Our international Clubhouse community should take a moment to reflect on this phenomenon. We should be aware that, as a Clubhouse community, we have succeeded in creating a network of human connectedness and unconditional support that is almost unheard of in today’s society. Even in the uncertainty and anxiety of these days, this is something we should all understand, and celebrate.

Rather than implementing ‘social distancing,’ as our governments have suggested to us, Clubhouse communities have chosen to implement a system of ‘physical distancing.’ And in spite of this physical distancing, we are finding creative ways to remain socially engaged with each other.

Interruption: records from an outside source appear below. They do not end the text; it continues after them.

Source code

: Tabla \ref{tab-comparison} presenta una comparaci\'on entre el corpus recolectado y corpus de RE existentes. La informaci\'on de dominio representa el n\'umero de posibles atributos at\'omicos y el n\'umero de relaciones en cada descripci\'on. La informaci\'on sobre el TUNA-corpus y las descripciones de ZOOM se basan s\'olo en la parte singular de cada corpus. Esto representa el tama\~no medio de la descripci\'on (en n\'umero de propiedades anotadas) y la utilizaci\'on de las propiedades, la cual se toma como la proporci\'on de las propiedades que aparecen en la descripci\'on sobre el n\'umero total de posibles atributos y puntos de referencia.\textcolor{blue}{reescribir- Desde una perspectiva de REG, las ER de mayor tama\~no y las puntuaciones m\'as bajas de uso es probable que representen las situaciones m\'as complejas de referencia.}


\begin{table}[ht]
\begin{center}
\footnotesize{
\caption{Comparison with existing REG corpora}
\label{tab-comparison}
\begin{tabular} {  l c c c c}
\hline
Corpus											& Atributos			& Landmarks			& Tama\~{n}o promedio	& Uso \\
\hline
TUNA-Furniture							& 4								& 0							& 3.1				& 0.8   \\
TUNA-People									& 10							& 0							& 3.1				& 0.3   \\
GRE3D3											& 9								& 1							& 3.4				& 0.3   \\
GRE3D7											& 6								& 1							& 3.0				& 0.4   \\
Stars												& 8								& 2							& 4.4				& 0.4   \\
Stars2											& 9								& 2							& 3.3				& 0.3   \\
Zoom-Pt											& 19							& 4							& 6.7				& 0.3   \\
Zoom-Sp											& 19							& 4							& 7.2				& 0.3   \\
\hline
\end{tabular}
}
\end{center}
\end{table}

It is also important to note that even amid all the anxiety and chaos of this moment, Clubhouses have identified some bright spots. Here are a few:

Clubhouse community is about getting to know one other as whole human beings. Our work-ordered day, Transitional Employment, and social program have established a framework in which staff and members develop multi-dimensional relationships. As we move into this new dimension of ‘virtual’ Clubhouse connectedness, we will have the opportunity to further deepen and broaden the ways in which we know each other as human beings.

With the temporary reduction of daily Clubhouse tasks until we are organized with a new kind of workday, staff and members can take advantage of the extra time we now have to engage in longer conversations than we might have had in a typical busy Clubhouse workday. Clubhouse relationships have the opportunity to grow stronger, deeper, and richer as a result of this pandemic.

Below, you will find a compilation of suggestions for implementing a Virtual Clubhouse, gathered from many Clubhouses, Clubhouse Coalitions and our Training Bases as they begin to operate as Clubhouse communities ‘without walls.’ These ideas are from Clubhouses with a wide range of different circumstances, in different countries, of varying sizes. Although not all of the ideas in this document will be relevant for all Clubhouses, we hope that your Clubhouse will be able to find some suggestions that will be helpful for the unique needs of your Clubhouse community.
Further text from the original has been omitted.